Saved entries:
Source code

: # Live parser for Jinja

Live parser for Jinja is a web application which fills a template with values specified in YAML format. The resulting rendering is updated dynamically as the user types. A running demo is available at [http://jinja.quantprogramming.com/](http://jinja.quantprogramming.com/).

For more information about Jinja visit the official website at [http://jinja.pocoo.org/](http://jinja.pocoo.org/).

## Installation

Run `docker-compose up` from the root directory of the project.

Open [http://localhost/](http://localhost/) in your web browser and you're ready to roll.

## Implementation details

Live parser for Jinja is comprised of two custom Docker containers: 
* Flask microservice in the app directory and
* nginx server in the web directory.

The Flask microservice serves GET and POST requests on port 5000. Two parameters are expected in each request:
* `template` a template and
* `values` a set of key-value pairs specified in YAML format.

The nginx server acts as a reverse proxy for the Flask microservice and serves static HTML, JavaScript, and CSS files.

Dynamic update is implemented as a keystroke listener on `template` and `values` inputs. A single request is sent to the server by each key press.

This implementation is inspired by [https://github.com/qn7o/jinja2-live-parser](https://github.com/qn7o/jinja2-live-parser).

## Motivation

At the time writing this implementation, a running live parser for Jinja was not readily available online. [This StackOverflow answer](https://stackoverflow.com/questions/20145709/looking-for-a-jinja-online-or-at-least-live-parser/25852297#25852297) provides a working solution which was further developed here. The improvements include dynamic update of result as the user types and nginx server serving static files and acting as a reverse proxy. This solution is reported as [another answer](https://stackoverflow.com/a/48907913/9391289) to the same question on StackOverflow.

● Activity
What you return should be the lines from the beginning of the records through the one that contains "## Installation", repeated exactly and with no additions.

● Task output
Source code

: # Live parser for Jinja

Live parser for Jinja is a web application which fills a template with values specified in YAML format. The resulting rendering is updated dynamically as the user types. A running demo is available at [http://jinja.quantprogramming.com/](http://jinja.quantprogramming.com/).

For more information about Jinja visit the official website at [http://jinja.pocoo.org/](http://jinja.pocoo.org/).

## Installation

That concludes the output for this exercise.